De Italiaanse toetsenist Luca Scherani heeft al de nodige bijdragen geleverd aan albums van anderen. Vooral workaholic Fabio Zuffanti is erg gecharmeerd van ’s mans verrichtingen. Zo maakte Zuffanti met Scherani als toetsenist de Hostsonaten-cd’s “Summereve” en “The Rime of The Ancient Mariner”. Daarnaast is Scherani bedreven in het maken van arrangementen voor viool en fluit. Daar heeft hij al menig cd mee opgesmukt.
In 2007 maakte hij z’n eerste soloalbum, “Everyday’s Life”. Nu mag hij het wederom in z’n eigen liedjes doen. Op “Everybody’s Waiting” laat Scherani horen dat hij een opmerkelijk muzikant is. Hij valt op vanwege zijn soepele spel en zijn magnifieke timing.
De sfeer op dit soloalbum is onmiskenbaar jaren ’80, dit in tegenstelling tot het in dezelfde periode verschenen “The Rime Of The Ancient Mariner” waarop de jaren ’70-retro middels Mellotron en Minimoog regeert. Slechts af en toe graaft Scherani op “Everybody’s Waiting” wat dieper met het geluid van een Hammondorgel of een Fender Rhodes. Vergis je dus niet.
Sprankelend piano- en synthesizerspel kenmerken dit album. De man weet gevoel aan de klavieren te ontlokken. De eerste drie nummers zijn het klapstuk van de cd. Vooral opener Brevi momenti di luciditi is machtig met zijn sierlijke combinatie van piano, viool en fluit. Deze pracht houdt het maar een paar nummers vol, want met de trompet en de jubelende operastem van het monsterlijke titelnummer gaat Scherani flink kopje onder. Daarna is het in de meeste nummers redelijk te noemen wat hij ons voorschotelt. Met de laatste paar nummers gaat de curve weer danig naar beneden. Het is niet anders, ook al trekt Scherani er nog een heel blik gitaristen open voor een solootje.

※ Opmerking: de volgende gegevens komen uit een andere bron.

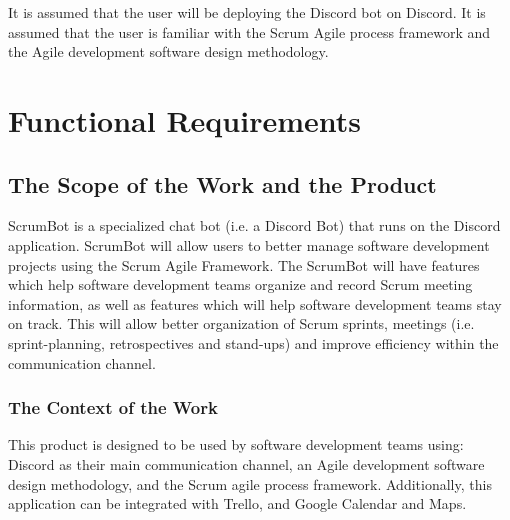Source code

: \documentclass[12pt, titlepage]{article}
\begin{document}
It is assumed that the user will be deploying the Discord bot on Discord. It is assumed that the user is familiar with the Scrum Agile process framework and the Agile development software design methodology.

\section{Functional Requirements}

\subsection{The Scope of the Work and the Product}
ScrumBot is a specialized chat bot (i.e. a Discord Bot) that runs on the Discord application. ScrumBot will allow users to better manage software development projects using the Scrum Agile Framework. The ScrumBot will have features which help software development teams organize and record Scrum meeting information, as well as features which will help software development teams stay on track. This will allow better organization of Scrum sprints, meetings  (i.e. sprint-planning, retrospectives  and  stand-ups) and  improve  efficiency  within  the communication channel.

\subsubsection{The Context of the Work}
This product is designed to be used by software development teams using: Discord as their main communication channel, an Agile development software design methodology, and the Scrum agile process framework. Additionally, this application can be integrated with Trello, and Google Calendar and Maps.
\end{document}
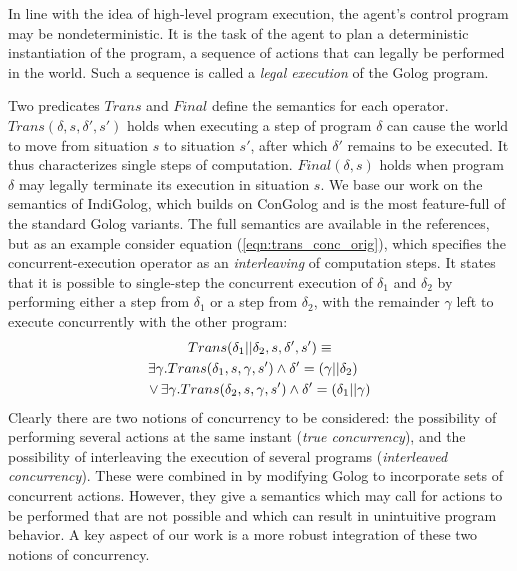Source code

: In line with the idea of high-level program execution, the agent's
control program may be nondeterministic. It is the task of the agent
to plan a deterministic instantiation of the program, a sequence of
actions that can legally be performed in the world. Such a sequence
is called a \emph{legal execution} of the Golog program.

Two predicates $Trans$ and $Final$ define the semantics for each
operator. $Trans(\delta,s,\delta',s')$ holds when executing a step
of program $\delta$ can cause the world to move from situation $s$
to situation $s'$, after which $\delta'$ remains to be executed.
It thus characterizes single steps of computation. $Final(\delta,s)$
holds when program $\delta$ may legally terminate its execution in
situation $s$. We base our work on the semantics of IndiGolog, which
builds on ConGolog and is the most feature-full of the standard Golog
variants. The full semantics are available in the references, but
as an example consider equation (\ref{eqn:trans_conc_orig}), which
specifies the concurrent-execution operator as an \emph{interleaving}
of computation steps. It states that it is possible to single-step
the concurrent execution of $\delta_{1}$ and $\delta_{2}$ by performing
either a step from $\delta_{1}$ or a step from $\delta_{2}$, with
the remainder $\gamma$ left to execute concurrently with the other
program:\begin{multline}
Trans(\delta_{1}||\delta_{2},s,\delta',s')\equiv\\
\shoveright{\exists\gamma.Trans(\delta_{1},s,\gamma,s')\wedge\delta'=(\gamma||\delta_{2})}\\
\vee\,\exists\gamma.Trans(\delta_{2},s,\gamma,s')\wedge\delta'=(\delta_{1}||\gamma)\label{eqn:trans_conc_orig}\end{multline}
 Clearly there are two notions of concurrency to be considered: the
possibility of performing several actions at the same instant (\emph{true
concurrency}), and the possibility of interleaving the execution of
several programs (\emph{interleaved concurrency}). These were combined
in \citet{pinto99tcongolog} by modifying Golog to incorporate sets
of concurrent actions. However, they give a semantics which may call
for actions to be performed that are not possible and which can result
in unintuitive program behavior. A key aspect of our work is a more
robust integration of these two notions of concurrency.

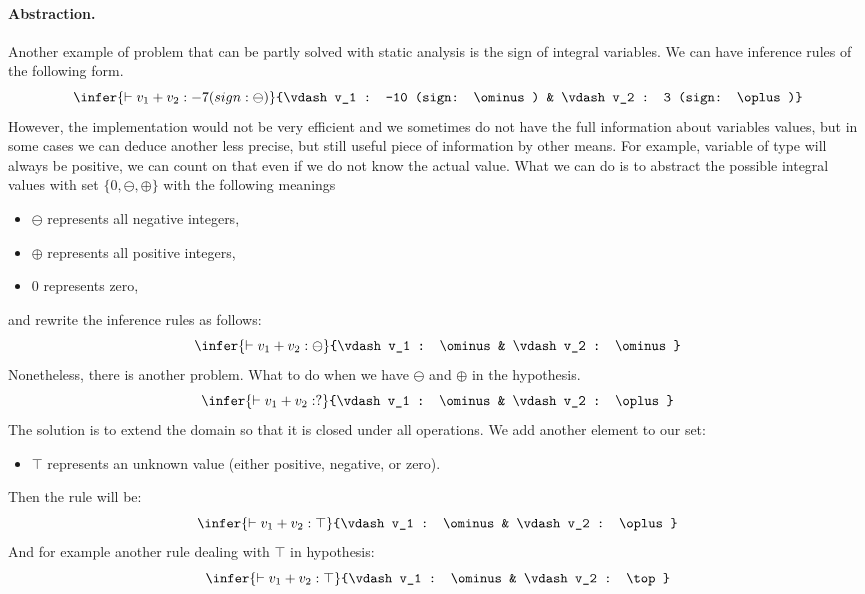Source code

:         \paragraph{Abstraction.}
        Another example of problem that can be partly solved with static analysis 
        is the sign of integral variables. We can have inference rules of the 
        following form.
        $$
        \infer{\vdash v_1+v_2 : -7 (sign: \ominus)}
        {\vdash v_1 : -10 (sign: \ominus) & \vdash v_2 : 3 (sign: \oplus)}
        $$
        However, the implementation would not be very efficient and we sometimes 
        do not have the full information about variables values, but in some cases 
        we can deduce another less precise, but still useful piece of information 
        by other means. For example, variable of 
        type  will always be positive, we can count on that 
        even if we do not know the actual value. What we 
        can do is to abstract the possible integral values with set 
        $\{0, \ominus, \oplus\}$ with the following meanings         
        \begin{itemize}
            \item $\ominus$ represents all negative integers,
            \item $\oplus$ represents all positive integers,
            \item $0$ represents zero,
        \end{itemize}                
        and rewrite the inference rules as follows:
        $$
        \infer{\vdash v_1+v_2 : \ominus}
        {\vdash v_1 : \ominus & \vdash v_2 : \ominus}
        $$
        Nonetheless, there is another problem. What to do when we have $\ominus$ 
        and $\oplus$ in the hypothesis.
        $$
        \infer{\vdash v_1+v_2 : ?}
        {\vdash v_1 : \ominus & \vdash v_2 : \oplus}
        $$
        The solution is to extend the domain so that it is closed under all operations. 
        We add another element to our set:
        \begin{itemize}
            \item $\top$ represents an unknown value (either positive, negative, or zero).
        \end{itemize}
        Then the rule will be:
        $$
        \infer{\vdash v_1+v_2 : \top}
        {\vdash v_1 : \ominus & \vdash v_2 : \oplus}
        $$
        And for example another rule dealing with $\top$ in hypothesis:
        $$
        \infer{\vdash v_1+v_2 : \top}
        {\vdash v_1 : \ominus & \vdash v_2 : \top}
        $$               
    
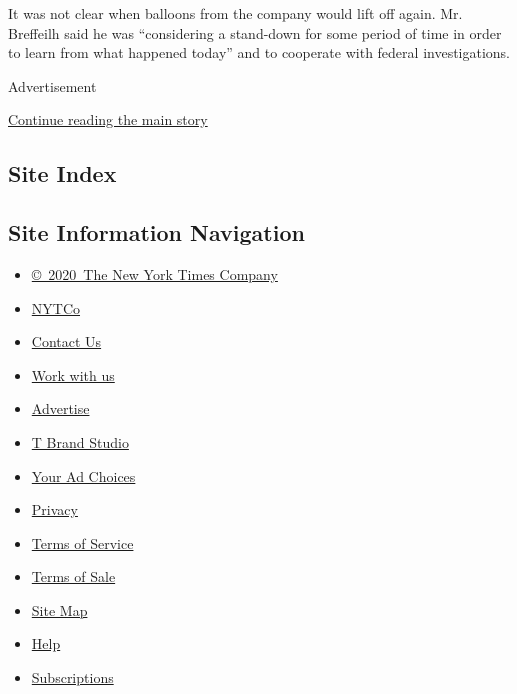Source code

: It was not clear when balloons from the company would lift off again.
Mr. Breffeilh said he was ``considering a stand-down for some period of
time in order to learn from what happened today'' and to cooperate with
federal investigations.

Advertisement

\protect\hyperlink{after-bottom}{Continue reading the main story}

\hypertarget{site-index}{%
\subsection{Site Index}\label{site-index}}

\hypertarget{site-information-navigation}{%
\subsection{Site Information
Navigation}\label{site-information-navigation}}

\begin{itemize}
\tightlist
\item
  \href{https://help.nytimes3xbfgragh.onion/hc/en-us/articles/115014792127-Copyright-notice}{©~2020~The
  New York Times Company}
\end{itemize}

\begin{itemize}
\tightlist
\item
  \href{https://www.nytco.com/}{NYTCo}
\item
  \href{https://help.nytimes3xbfgragh.onion/hc/en-us/articles/115015385887-Contact-Us}{Contact
  Us}
\item
  \href{https://www.nytco.com/careers/}{Work with us}
\item
  \href{https://nytmediakit.com/}{Advertise}
\item
  \href{http://www.tbrandstudio.com/}{T Brand Studio}
\item
  \href{https://www.nytimes3xbfgragh.onion/privacy/cookie-policy\#how-do-i-manage-trackers}{Your
  Ad Choices}
\item
  \href{https://www.nytimes3xbfgragh.onion/privacy}{Privacy}
\item
  \href{https://help.nytimes3xbfgragh.onion/hc/en-us/articles/115014893428-Terms-of-service}{Terms
  of Service}
\item
  \href{https://help.nytimes3xbfgragh.onion/hc/en-us/articles/115014893968-Terms-of-sale}{Terms
  of Sale}
\item
  \href{https://spiderbites.nytimes3xbfgragh.onion}{Site Map}
\item
  \href{https://help.nytimes3xbfgragh.onion/hc/en-us}{Help}
\item
  \href{https://www.nytimes3xbfgragh.onion/subscription?campaignId=37WXW}{Subscriptions}
\end{itemize}
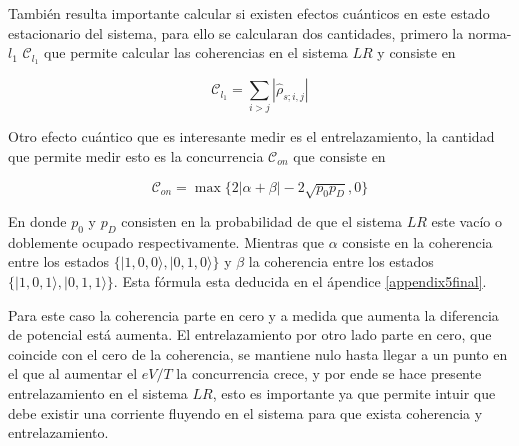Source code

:  También resulta importante calcular si existen efectos cuánticos en este estado estacionario del sistema, para ello se calcularan dos cantidades, primero la norma-$l_{1}$ $\mathcal{C}_{l_{1}}$ que permite calcular las coherencias en el sistema $LR$ y consiste en 

\begin{equation*}
    \mathcal{C}_{l_{1}} = \sum_{i> j} |\hat{\rho}_{s;i,j}|
\end{equation*}

Otro efecto cuántico que es interesante medir es el entrelazamiento, la cantidad que permite medir esto es la concurrencia $\mathcal{C}_{on}$ \cite{hill1997entanglement,wootters1998entanglement} que consiste en 

\begin{equation*}
    \mathcal{C}_{on} = \max \{ 2|\alpha+\beta| - 2\sqrt{p_{0}p_{D}},0 \}
\end{equation*}

En donde $p_{0}$ y $p_{D}$ consisten en la probabilidad de que el sistema $LR$ este vacío o doblemente ocupado respectivamente. Mientras que $\alpha$ consiste en la coherencia entre los estados $\{|1,0,0\rangle, |0,1,0\rangle \}$ y $\beta$ la coherencia entre los estados  $\{|1,0,1\rangle, |0,1,1\rangle\}$. Esta fórmula esta deducida en el ápendice \ref{appendix5final}. 

    
Para este caso la coherencia parte en cero y a medida que aumenta la diferencia de potencial está aumenta. El entrelazamiento por otro lado parte en cero, que coincide con el cero de la coherencia, se mantiene nulo hasta llegar a un punto en el que al aumentar el $eV/T$ la concurrencia crece, y por ende se hace presente entrelazamiento en el sistema $LR$, esto es importante ya que permite intuir que debe existir una corriente fluyendo en el sistema para que exista coherencia y entrelazamiento.

\label{sec5:transporte}

\newpage

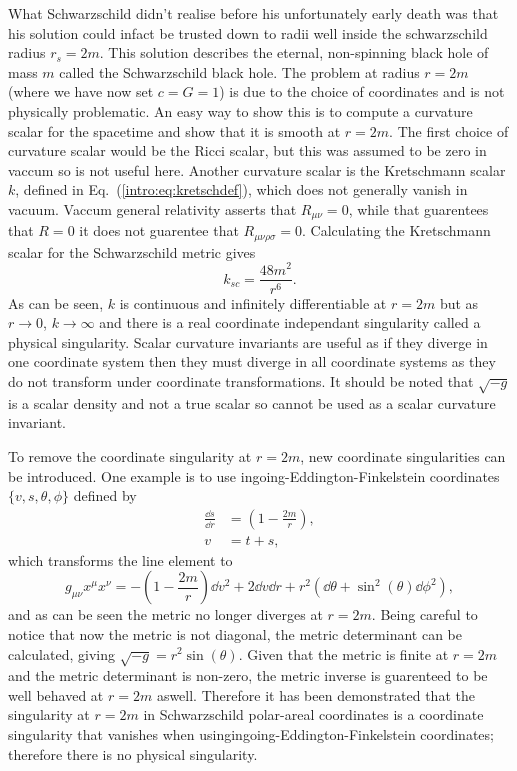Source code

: What Schwarzschild didn't realise before his unfortunately early death was that his solution could infact be trusted down to radii well inside the schwarzschild radius $r_s = 2m$. This solution describes the eternal, non-spinning black hole of mass $m$ called the Schwarzschild black hole. The problem at radius $r=2m$ (where we have now set $c=G=1$) is due to the choice of coordinates and is not physically problematic. An easy way to show this is to compute a curvature scalar for the spacetime and show that it is smooth at $r=2m$. The first choice of curvature scalar would be the Ricci scalar, but this was assumed to be zero in vaccum so is not useful here. Another curvature scalar is the Kretschmann scalar $k$, defined in Eq.~(\ref{intro:eq:kretschdef}), which does not generally vanish in vacuum. Vaccum general relativity asserts that $R_{\mu\nu}=0$, while that guarentees that $R=0$ it does not guarentee that $R_{\mu\nu\rho\sigma}=0$. Calculating the Kretschmann scalar for the Schwarzschild metric gives
\begin{equation}
k_{sc} = \frac{48 m^2}{r^6}.
\end{equation} 
As can be seen, $k$ is continuous and infinitely differentiable at $r=2m$ but as $r\rightarrow0$, $k\rightarrow \infty$ and there is a real coordinate independant singularity called a physical singularity. Scalar curvature invariants are useful as if they diverge in one coordinate system then they must diverge in all coordinate systems as they do not transform under coordinate transformations. It should be noted that $\sqrt{-g}$ is a scalar density and not a true scalar so cannot be used as a scalar curvature invariant.

To remove the coordinate singularity at $r=2m$, new coordinate singularities can be introduced. One example is to use ingoing-Eddington-Finkelstein coordinates $\{ v,s,\theta,\phi \}$ defined by
\begin{align}
\frac{\dd s}{\dd r} &= \left(1-\frac{2m}{r}\right), \\
v &= t + s,
\end{align} 
which transforms the line element to 
\begin{equation}
g_{\mu\nu}x^\mu x^\nu = -\left( 1-\frac{2m}{r}\right) \dd v^2 + 2 \dd v \dd r + r^2 \left(\dd \theta + \sin^2(\theta) \dd \phi^2\right),
\end{equation}
and as can be seen the metric no longer diverges at $r=2m$. Being careful to notice that now the metric is not diagonal, the metric determinant can be calculated, giving $\sqrt{-g} = r^2 \sin(\theta)$. Given that the metric is finite at $r=2m$ and the metric determinant is non-zero, the metric inverse is guarenteed to be well behaved at $r=2m$ aswell. Therefore it has been demonstrated that the singularity at $r=2m$ in Schwarzschild polar-areal coordinates is a coordinate singularity that vanishes when usingingoing-Eddington-Finkelstein coordinates; therefore there is no physical singularity.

Over het algemeen is de muziek nogal riedeltjesachtig, maar Scherani kan dat wel heel goed. Het is alleen jammer dat het de wat middelmatige nummers niet beter heeft gemaakt. Soms hoor je een wat jazzy basis, niet expliciet qua stijl maar meer in akkoorden en geluiden. Ook liggen er vaak klassieke invullingen over de nummers heen en dat is buitengewoon smakelijk. Voor de Italiaanstalige zang zal je dan weer van poppy melodielijnen moeten houden. Als je dat niet doet zijn er altijd nog de instrumentale passages zoals die in het lange Livide Sfuocate Distanze. Ook is er een vijftal korte instrumentale nummers waaronder de twee pianowerkjes Alice en Giulia. Als je daarnaar luistert zou je Scherani dringend willen adviseren om de volgende keer alleen de piano naar de studio mee te nemen. Beide werkjes zijn namelijk wonderschoon. Al deze tussennummers geven het album enige coherentie en dat is nodig ook, want het Zappa-achtige titelnummer heeft de boel flink uit het lood getrokken.
Al met al is “Everbody’s Waiting” een album waarop liefhebbers van toetsengerichte prog plezierige momenten zullen vinden. Voor de gemiddelde progger echter is dit niet meer dan een gemiddelde plaat.